Wizerunek to nie twarz czy ogólny wygląd, ale każdy element, który pozwala na identyfikację. Mówimy więc także o fragmentach charakterystycznych, takich jak tatuaże, znamiona, uszkodzenia ciała czy jego znaczne modyfikacje. Więcej o ochronie wizerunku przeczytasz u Wojtka, na blogu prakreacja.pl
W związku z tym portale wymagają pisemnej zgody modela na rozpowszechnianie jego wizerunku. Często przyjmowane są zgody tylko w określonym języku (np. angielskim) lub konkretne umowy Model Release. Dlatego tak ważne jest, aby czytać umowy i regulaminy na samym początku i uniknąć dodatkowej pracy.
Co powinna zawierać taka umowa:
- imię i nazwisko modela
- podpis modela
- pełne dane kontaktowe (adres, telefon, e-mail)

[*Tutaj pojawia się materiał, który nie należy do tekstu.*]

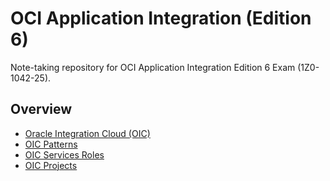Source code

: # OCI Application Integration (Edition 6)

Note-taking repository for OCI Application Integration Edition 6 Exam (1Z0-1042-25).

## Overview

- [Oracle Integration Cloud (OIC)](./docs/oic.md)
- [OIC Patterns](./docs/oic_patterns.md)
- [OIC Services Roles](./docs/oic_roles.md)
- [OIC Projects](./docs/oic_projects.md)
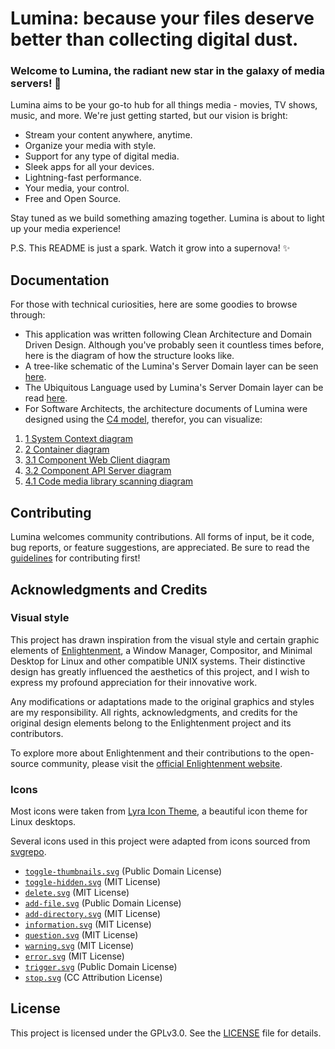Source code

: # Lumina: because your files deserve better than collecting digital dust.

### Welcome to Lumina, the radiant new star in the galaxy of media servers! 🌟

Lumina aims to be your go-to hub for all things media - movies, TV shows, music, and more. We're just getting started, but our vision is bright:

- Stream your content anywhere, anytime.
- Organize your media with style.
- Support for any type of digital media.
- Sleek apps for all your devices.
- Lightning-fast performance.
- Your media, your control.
- Free and Open Source.

Stay tuned as we build something amazing together. Lumina is about to light up your media experience! 

P.S. This README is just a spark. Watch it grow into a supernova! ✨

## Documentation

For those with technical curiosities, here are some goodies to browse through:
- This application was written following Clean Architecture and Domain Driven Design. Although you've probably seen it countless times before, here is the diagram of how the structure looks like.
- A tree-like schematic of the Lumina's Server Domain layer can be seen [here](./docs/technical/domain/Domain.md).
- The Ubiquitous Language used by Lumina's Server Domain layer can be read [here](./docs/technical/domain/UbiquitousLanguage.md).
- For Software Architects, the architecture documents of Lumina were designed using the [C4 model](https://c4model.com/), therefor, you can visualize:
1. [1 System Context diagram](./docs/technical/architecture/1%20system-context-diagram.svg)
2. [2 Container diagram](./docs/technical/architecture/2%20container-diagram.svg)
3. [3.1 Component Web Client diagram](./docs/technical/architecture/3.1%20component-web-client-diagram.svg)
4. [3.2 Component API Server diagram](./docs/technical/architecture/3.2%20component-api-server-diagram.svg)
5. [4.1 Code media library scanning diagram](./docs/technical/architecture/4.1%20code-media-library-scanning-diagram.svg)

## Contributing

Lumina welcomes community contributions. All forms of input, be it code, bug reports, or feature suggestions, are appreciated. Be sure to read the [guidelines](./docs/CONTRIBUTING.md) for contributing first!

## Acknowledgments and Credits

### Visual style

This project has drawn inspiration from the visual style and certain graphic elements of [Enlightenment](https://www.enlightenment.org/), a Window Manager, Compositor, and Minimal Desktop for Linux and other compatible UNIX systems. Their distinctive design has greatly influenced the aesthetics of this project, and I wish to express my profound appreciation for their innovative work.

Any modifications or adaptations made to the original graphics and styles are my responsibility. All rights, acknowledgments, and credits for the original design elements belong to the Enlightenment project and its contributors.

To explore more about Enlightenment and their contributions to the open-source community, please visit the [official Enlightenment website](https://www.enlightenment.org/).

### Icons

Most icons were taken from [Lyra Icon Theme](https://github.com/yeyushengfan258/Lyra-icon-theme/tree/master/src), a beautiful icon theme for Linux desktops.

Several icons used in this project were adapted from icons sourced from [svgrepo](https://www.svgrepo.com/).

- [`toggle-thumbnails.svg`](https://www.svgrepo.com/svg/370469/page-image) (Public Domain License)
- [`toggle-hidden.svg`](https://www.svgrepo.com/svg/470389/hidden) (MIT License)
- [`delete.svg`](https://www.svgrepo.com/svg/488148/delete) (MIT License)
- [`add-file.svg`](https://www.svgrepo.com/svg/467914/add-file-8) (Public Domain License)
- [`add-directory.svg`](https://www.svgrepo.com/svg/488040/add-folder) (MIT License)
- [`information.svg`](https://www.svgrepo.com/svg/403685/information) (MIT License)
- [`question.svg`](https://www.svgrepo.com/svg/486470/question-filled) (MIT License)
- [`warning.svg`](https://www.svgrepo.com/svg/454067/warning) (MIT License)
- [`error.svg`](https://www.svgrepo.com/svg/486408/error-filled) (MIT License)
- [`trigger.svg`](https://www.svgrepo.com/svg/489497/lightning-1) (Public Domain License)
- [`stop.svg`](https://www.svgrepo.com/svg/521862/stop) (CC Attribution License)

## License

This project is licensed under the GPLv3.0. See the [LICENSE](./LICENSE.md) file for details.
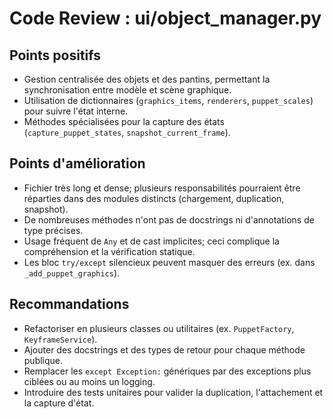 # Code Review : ui/object_manager.py

## Points positifs
- Gestion centralisée des objets et des pantins, permettant la synchronisation entre modèle et scène graphique.
- Utilisation de dictionnaires (`graphics_items`, `renderers`, `puppet_scales`) pour suivre l'état interne.
- Méthodes spécialisées pour la capture des états (`capture_puppet_states`, `snapshot_current_frame`).

## Points d'amélioration
- Fichier très long et dense; plusieurs responsabilités pourraient être réparties dans des modules distincts (chargement, duplication, snapshot).
- De nombreuses méthodes n'ont pas de docstrings ni d'annotations de type précises.
- Usage fréquent de `Any` et de cast implicites; ceci complique la compréhension et la vérification statique.
- Les bloc `try/except` silencieux peuvent masquer des erreurs (ex. dans `_add_puppet_graphics`).

## Recommandations
- Refactoriser en plusieurs classes ou utilitaires (ex. `PuppetFactory`, `KeyframeService`).
- Ajouter des docstrings et des types de retour pour chaque méthode publique.
- Remplacer les `except Exception:` génériques par des exceptions plus ciblées ou au moins un logging.
- Introduire des tests unitaires pour valider la duplication, l'attachement et la capture d'état.
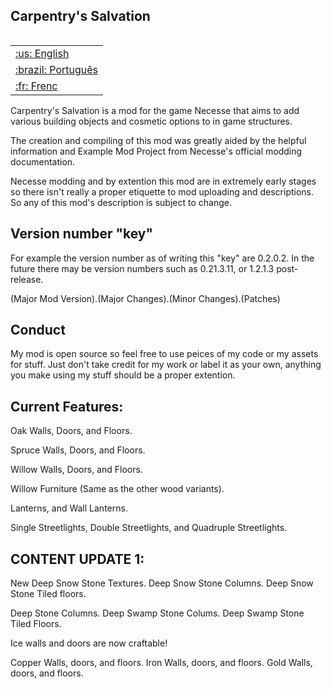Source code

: ## Carpentry's Salvation

<table align="right">
 <tr><td><a href="https://github.com/JakeThePhysicist/NecesseMod-CarpentersSalvation/blob/main/README.md">:us: English</a></td></tr>
 <tr><td><a href="https://github.com/JakeThePhysicist/NecesseMod-CarpentersSalvation/blob/main/README_pt-BR.md">:brazil: Português</a></td></tr>
 <tr><td><a href="https://github.com/JakeThePhysicist/NecesseMod-CarpentersSalvation/blob/main/README_fr.md">:fr: Frenc</a></td></tr>
</table

Carpentry's Salvation is a mod for the game Necesse that aims to add various building objects and cosmetic options to in game structures.

The creation and compiling of this mod was greatly aided by the helpful information and Example Mod Project from Necesse's official modding documentation.

Necesse modding and by extention this mod are in extremely early stages so there isn't really a proper etiquette to mod uploading and descriptions. So any of this mod's description is subject to change.

## Version number "key"

For example the version number as of writing this "key" are 0.2.0.2. In the future there may be version numbers such as 0.21.3.11, or 1.2.1.3 post-release.

(Major Mod Version).(Major Changes).(Minor Changes).(Patches)

## Conduct

My mod is open source so feel free to use peices of my code or my assets for stuff. Just don't take credit for my work or label it as your own, anything you make using my stuff should be a proper extention.

## Current Features:

Oak Walls, Doors, and Floors.

Spruce Walls, Doors, and Floors.

Willow Walls, Doors, and Floors.

Willow Furniture (Same as the other wood variants).

Lanterns, and Wall Lanterns.

Single Streetlights, Double Streetlights, and Quadruple Streetlights.

## CONTENT UPDATE 1:

New Deep Snow Stone Textures. Deep Snow Stone Columns. Deep Snow Stone Tiled floors.

Deep Stone Columns. Deep Swamp Stone Colums. Deep Swamp Stone Tiled Floors.

Ice walls and doors are now craftable!

Copper Walls, doors, and floors. Iron Walls, doors, and floors. Gold Walls, doors, and floors.
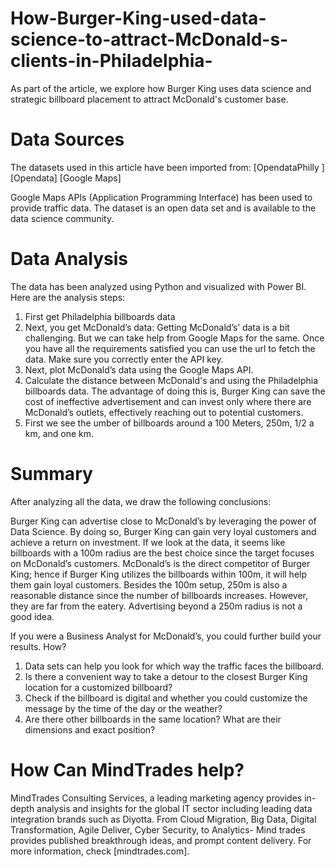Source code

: # How-Burger-King-used-data-science-to-attract-McDonald-s-clients-in-Philadelphia-
As part of the article, we explore how Burger King uses data science and strategic billboard placement to attract McDonald's customer base. 

# Data Sources
The datasets used in this article have been imported from:
[OpendataPhilly ]
[Opendata]
[Google Maps] 

Google Maps APIs (Application Programming Interface) has been used to provide traffic data. The dataset is an open data set and is available to the data science community.  

# Data Analysis
The data has been analyzed using Python and visualized with Power BI. Here are the analysis steps: 
1. First get Philadelphia billboards data 
2. Next, you get McDonald’s data: Getting McDonald’s’ data is a bit challenging. But we can take help from Google Maps for the same. Once you have all the requirements satisfied you can use the url to fetch the data. Make sure you correctly enter the API key.
3. Next, plot McDonald’s data using the Google Maps API.
4. Calculate the distance between McDonald's and using the Philadelphia billboards data. The advantage of doing this is, Burger King can save the cost of ineffective advertisement and can invest only where there are McDonald’s outlets, effectively reaching out to potential customers. 
5. First we see the umber of billboards around a 100 Meters, 250m, 1/2 a km, and one km. 

# Summary
After analyzing all the data, we draw the following conclusions:

Burger King can advertise close to McDonald’s by leveraging the power of Data Science. By doing so, Burger King can gain very loyal customers and achieve a return on investment. 
If we look at the data, it seems like billboards with a 100m radius are the best choice since the target focuses on McDonald’s customers. 
McDonald’s is the direct competitor of Burger King; hence if Burger King utilizes the billboards within 100m, it will help them gain loyal customers. 
Besides the 100m setup, 250m is also a reasonable distance since the number of billboards increases. However, they are far from the eatery. Advertising beyond a 250m radius is not a good idea.

If you were a Business Analyst for McDonald’s, you could further build your results. How? 
1. Data sets can help you look for which way the traffic faces the billboard. 
2. Is there a convenient way to take a detour to the closest Burger King location for a customized billboard?
3. Check if the billboard is digital and whether you could customize the message by the time of the day or the weather?
4. Are there other billboards in the same location? What are their dimensions and exact position? 

# How Can MindTrades help?
MindTrades Consulting Services, a leading marketing agency provides in-depth analysis and insights for the global IT sector including leading data integration brands such as Diyotta. From Cloud Migration, Big Data, Digital Transformation, Agile Deliver, Cyber Security, to Analytics- Mind trades provides published breakthrough ideas, and prompt content delivery. For more information, check [mindtrades.com].


 



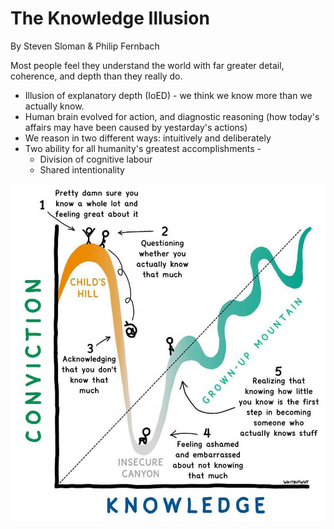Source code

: # The Knowledge Illusion

By Steven Sloman & Philip Fernbach

Most people feel they understand the world with far greater detail, coherence, and depth than they really do.

- Illusion of explanatory depth (IoED) - we think we know more than we actually know.
- Human brain evolved for action, and diagnostic reasoning (how today's affairs may have been caused by yestarday's actions)
- We reason in two different ways: intuitively and deliberately
- Two ability for all humanity's greatest accomplishments -
    - Division of cognitive labour
    - Shared intentionality

![knowledge-illusion](../media/Pasted%20image%2020230804235124.jpg)
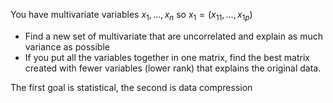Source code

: You have multivariate variables $x_1,...,x_n$ so $x_1 = (x_{11},...,x_{1p})$
- Find a new set of multivariate that are uncorrelated and explain as much variance as possible
- If you put all the variables together in one matrix, find the best matrix created with fewer variables (lower rank) that explains the original data.

The first goal is statistical, the second is data compression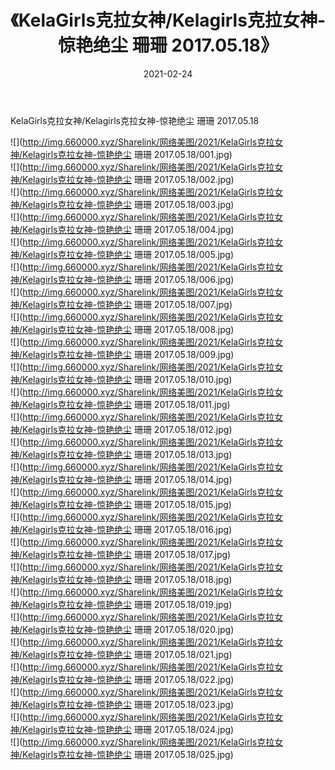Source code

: ﻿---
layout: post
title:  《KelaGirls克拉女神/Kelagirls克拉女神-惊艳绝尘 珊珊 2017.05.18》
date:   2021-02-24
img: http://img.660000.xyz/Sharelink/网络美图/2021/KelaGirls克拉女神/Kelagirls克拉女神-惊艳绝尘 珊珊 2017.05.18/000.jpg
categories: [美女, 清纯, 唯美]
---

KelaGirls克拉女神/Kelagirls克拉女神-惊艳绝尘 珊珊 2017.05.18

 ![](http://img.660000.xyz/Sharelink/网络美图/2021/KelaGirls克拉女神/Kelagirls克拉女神-惊艳绝尘 珊珊 2017.05.18/001.jpg) <br>![](http://img.660000.xyz/Sharelink/网络美图/2021/KelaGirls克拉女神/Kelagirls克拉女神-惊艳绝尘 珊珊 2017.05.18/002.jpg) <br>![](http://img.660000.xyz/Sharelink/网络美图/2021/KelaGirls克拉女神/Kelagirls克拉女神-惊艳绝尘 珊珊 2017.05.18/003.jpg) <br>![](http://img.660000.xyz/Sharelink/网络美图/2021/KelaGirls克拉女神/Kelagirls克拉女神-惊艳绝尘 珊珊 2017.05.18/004.jpg) <br>![](http://img.660000.xyz/Sharelink/网络美图/2021/KelaGirls克拉女神/Kelagirls克拉女神-惊艳绝尘 珊珊 2017.05.18/005.jpg) <br>![](http://img.660000.xyz/Sharelink/网络美图/2021/KelaGirls克拉女神/Kelagirls克拉女神-惊艳绝尘 珊珊 2017.05.18/006.jpg) <br>![](http://img.660000.xyz/Sharelink/网络美图/2021/KelaGirls克拉女神/Kelagirls克拉女神-惊艳绝尘 珊珊 2017.05.18/007.jpg) <br>![](http://img.660000.xyz/Sharelink/网络美图/2021/KelaGirls克拉女神/Kelagirls克拉女神-惊艳绝尘 珊珊 2017.05.18/008.jpg) <br>![](http://img.660000.xyz/Sharelink/网络美图/2021/KelaGirls克拉女神/Kelagirls克拉女神-惊艳绝尘 珊珊 2017.05.18/009.jpg) <br>![](http://img.660000.xyz/Sharelink/网络美图/2021/KelaGirls克拉女神/Kelagirls克拉女神-惊艳绝尘 珊珊 2017.05.18/010.jpg) <br>![](http://img.660000.xyz/Sharelink/网络美图/2021/KelaGirls克拉女神/Kelagirls克拉女神-惊艳绝尘 珊珊 2017.05.18/011.jpg) <br>![](http://img.660000.xyz/Sharelink/网络美图/2021/KelaGirls克拉女神/Kelagirls克拉女神-惊艳绝尘 珊珊 2017.05.18/012.jpg) <br>![](http://img.660000.xyz/Sharelink/网络美图/2021/KelaGirls克拉女神/Kelagirls克拉女神-惊艳绝尘 珊珊 2017.05.18/013.jpg) <br>![](http://img.660000.xyz/Sharelink/网络美图/2021/KelaGirls克拉女神/Kelagirls克拉女神-惊艳绝尘 珊珊 2017.05.18/014.jpg) <br>![](http://img.660000.xyz/Sharelink/网络美图/2021/KelaGirls克拉女神/Kelagirls克拉女神-惊艳绝尘 珊珊 2017.05.18/015.jpg) <br>![](http://img.660000.xyz/Sharelink/网络美图/2021/KelaGirls克拉女神/Kelagirls克拉女神-惊艳绝尘 珊珊 2017.05.18/016.jpg) <br>![](http://img.660000.xyz/Sharelink/网络美图/2021/KelaGirls克拉女神/Kelagirls克拉女神-惊艳绝尘 珊珊 2017.05.18/017.jpg) <br>![](http://img.660000.xyz/Sharelink/网络美图/2021/KelaGirls克拉女神/Kelagirls克拉女神-惊艳绝尘 珊珊 2017.05.18/018.jpg) <br>![](http://img.660000.xyz/Sharelink/网络美图/2021/KelaGirls克拉女神/Kelagirls克拉女神-惊艳绝尘 珊珊 2017.05.18/019.jpg) <br>![](http://img.660000.xyz/Sharelink/网络美图/2021/KelaGirls克拉女神/Kelagirls克拉女神-惊艳绝尘 珊珊 2017.05.18/020.jpg) <br>![](http://img.660000.xyz/Sharelink/网络美图/2021/KelaGirls克拉女神/Kelagirls克拉女神-惊艳绝尘 珊珊 2017.05.18/021.jpg) <br>![](http://img.660000.xyz/Sharelink/网络美图/2021/KelaGirls克拉女神/Kelagirls克拉女神-惊艳绝尘 珊珊 2017.05.18/022.jpg) <br>![](http://img.660000.xyz/Sharelink/网络美图/2021/KelaGirls克拉女神/Kelagirls克拉女神-惊艳绝尘 珊珊 2017.05.18/023.jpg) <br>![](http://img.660000.xyz/Sharelink/网络美图/2021/KelaGirls克拉女神/Kelagirls克拉女神-惊艳绝尘 珊珊 2017.05.18/024.jpg) <br>![](http://img.660000.xyz/Sharelink/网络美图/2021/KelaGirls克拉女神/Kelagirls克拉女神-惊艳绝尘 珊珊 2017.05.18/025.jpg) <br>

- datę urodzenia modela i wiek w chwili robienia zdjęcia
- datę wykonania zdjęcia oraz datę podpisania umowy
- imię i nazwisko fotografa lub nazwę studia fotograficznego
- w przypadku niepełnoletności modela wymagane są dodatkowo imię i nazwisko opiekuna oraz jego podpis
Powyższa lista jest tylko przykładowa, naprawdę mocno zachęcam Cię do sprawdzenia wymagań w banku zdjęć.
8. Zdjęcia architektury i własności intelektualnej
Sprawa ma się podobnie w przypadku zdjęć rozpoznawalnej architektury/budynku (Wieża Eiffela, London Eye, Empire State Building etc, a także niektóre zoo, stadiony czy środki transportu, jak i londyńskie metro) lub rzeczy objętych prawami własności intelektualnej (charakterystyczne butelki perfum, samochody). Jeśli na zdjęciu ma znaleźć się jedno z powyższych, potrzebujesz pisemnej zgody właściciela na zrobienie takiego zdjęcia.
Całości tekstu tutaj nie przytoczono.